Reputation: 8939
If I allocated memory in my C program using malloc
and now I want to exit, do I have to free the allocated memory, or can I assume that since my entire program terminates, it will be freed by the OS?
I run in Linux environment.
Upvotes: 25
Views: 7688
Reputation: 54345
It can be a good design and very efficient to simply exit and allow the operating system to clean everything up. Apple OS X now does this by default: applications are killed without notice unless the application sets a "don't kill me" flag.
Often, freeing every memory allocation takes significant time. Some memory pages may have been swapped out and must be read back in so they can be marked as free. The memory allocator has to do a lot of work updating free memory tracking data. All of this effort is a waste because the program is exiting.
But this must be done by design and not because the programmer has lost track of allocated memory!
Upvotes: 13
Reputation: 613252
The operating system will reclaim the memory so you don't need to free it.
Most programs do free memory though because if you don't free any memory then you are liable to have problems caused by these intentional leaks.
Upvotes: 2
Reputation: 1324
Always free your allocated memory since that the operating system will hold less memory for no reason. It is very noticed in small operating systems that holds small memory size.
Upvotes: 0
Reputation: 10415
Linux will free the allocated memory and close the file descriptors on process termination.
Upvotes: 1
Reputation: 43538
Any modern operating system will clean up everything after a process terminates, but it's generally not a good practice to rely on this.

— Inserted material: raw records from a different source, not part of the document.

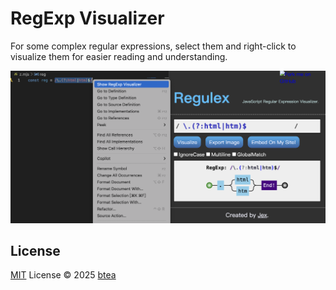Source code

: # RegExp Visualizer

For some complex regular expressions, select them and right-click to visualize them for easier reading and understanding.

<img src='./image.png' />

## License

[MIT](./LICENSE.md) License © 2025 [btea](https://github.com/btea)
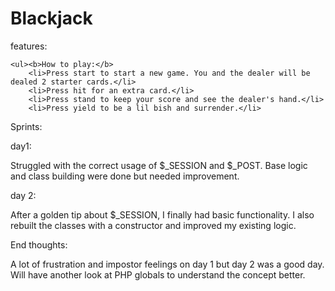 #  Blackjack

features:

    <ul><b>How to play:</b>
        <li>Press start to start a new game. You and the dealer will be dealed 2 starter cards.</li>
        <li>Press hit for an extra card.</li>
        <li>Press stand to keep your score and see the dealer's hand.</li>
        <li>Press yield to be a lil bish and surrender.</li>

Sprints:

  day1:

  Struggled with the correct usage of $_SESSION and $_POST.
  Base logic and class building were done but needed improvement.

  day 2:

  After a golden tip about $_SESSION, I finally had basic functionality.
  I also rebuilt the classes with a constructor and improved my existing logic.



  End thoughts:

  A lot of frustration and impostor feelings on day 1 but day 2 was a good day.
  Will have another look at PHP globals to understand the concept better.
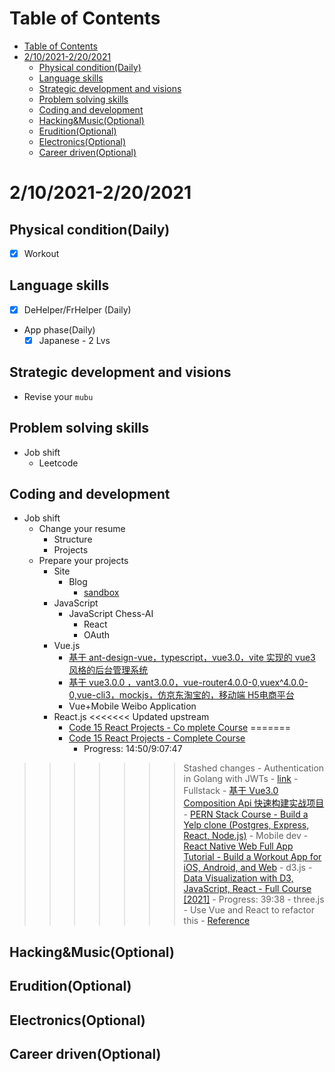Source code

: # Table of Contents
- [Table of Contents](#table-of-contents)
- [2/10/2021-2/20/2021](#2102021-2202021)
  - [Physical condition(Daily)](#physical-conditiondaily)
  - [Language skills](#language-skills)
  - [Strategic development and visions](#strategic-development-and-visions)
  - [Problem solving skills](#problem-solving-skills)
  - [Coding and development](#coding-and-development)
  - [Hacking&Music(Optional)](#hackingmusicoptional)
  - [Erudition(Optional)](#eruditionoptional)
  - [Electronics(Optional)](#electronicsoptional)
  - [Career driven(Optional)](#career-drivenoptional)

# 2/10/2021-2/20/2021
## Physical condition(Daily)
- [x] Workout

## Language skills
- [x] DeHelper/FrHelper (Daily)
- App phase(Daily)
  - [x] Japanese - 2 Lvs

## Strategic development and visions
- Revise your `mubu`
## Problem solving skills
- Job shift
  - Leetcode
## Coding and development
- Job shift
  - Change your resume
    - Structure
    - Projects
  - Prepare your projects
    - Site
      - Blog
        - [sandbox](https://github.com/taniarascia/sandbox)
    - JavaScript
      - JavaScript Chess-AI
        - React
        - OAuth
    - Vue.js
      - [基于 ant-design-vue，typescript，vue3.0，vite 实现的 vue3 风格的后台管理系统](https://github.com/anncwb/vue-vben-admin)
      - [基于 vue3.0.0 ，vant3.0.0，vue-router4.0.0-0,vuex^4.0.0-0,vue-cli3，mockjs，仿京东淘宝的，移动端 H5电商平台](https://github.com/GitHubGanKai/vue3-jd-h5)
      - Vue+Mobile Weibo Application
    - React.js
<<<<<<< Updated upstream
      - [Code 15 React Projects - Co mplete Course](https://www.youtube.com/watch?v=a_7Z7C_JCyo)
=======
      - [Code 15 React Projects - Complete Course](https://www.youtube.com/watch?v=a_7Z7C_JCyo)
        - Progress: 14:50/9:07:47
>>>>>>> Stashed changes
      - Authentication in Golang with JWTs
        - [link](https://auth0.com/blog/authentication-in-golang/)
    - Fullstack
      - [基于 Vue3.0 Composition Api 快速构建实战项目](https://github.com/Wscats/vue-cli)
      - [PERN Stack Course - Build a Yelp clone (Postgres, Express, React, Node.js)](https://www.youtube.com/watch?v=J01rYl9T3BU&t=14s)
    - Mobile dev
      - [React Native Web Full App Tutorial - Build a Workout App for iOS, Android, and Web](https://www.youtube.com/watch?v=_CBYbEGvxYY)
    - d3.js 
      - [Data Visualization with D3, JavaScript, React - Full Course [2021]](https://www.youtube.com/watch?v=2LhoCfjm8R4&t=1s)
        - Progress: 39:38
    - three.js
      - Use Vue and React to refactor this
        - [Reference](https://threejsfundamentals.org/threejs/lessons/threejs-scenegraph.html#toc)
## Hacking&Music(Optional)

## Erudition(Optional)

## Electronics(Optional)

## Career driven(Optional)

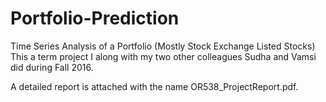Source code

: # Portfolio-Prediction

Time Series Analysis of a Portfolio (Mostly Stock Exchange Listed Stocks)
This a term project I along with my two other colleagues Sudha and Vamsi did during Fall 2016. 

A detailed report is attached with the name OR538_ProjectReport.pdf.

It depends on the program you are writing. If it's just a command line tool that runs and terminates quickly, you may not bother cleaning up. But be aware that it is this mindset that causes memory leaks in daemons and long-running programs.
Upvotes: 23
Reputation: 2218
The OS will reclaim the memory, however it's good practice to free things if you expect they'll run out of scope before you malloc something else. However, you can more or less rely upon the termination of the program to deal with memory management for you.
Upvotes: 0
Reputation: 36441
Yes you can assume that.
Although it is a good practice to deallocate the memory immediately after it is not needed, even for software that runs for a short time only.
Upvotes: 2
Reputation: 133609
In any case it will be freed by the operating system upon process termination. So you don't need it, but since it is a good practice, why don't you do it anyway? :)
Actually with complex code I wouldn't risk to don't release something which I'm not sure at 100% that will be useless because program exits afterwards. So for any minimal doubt just free it.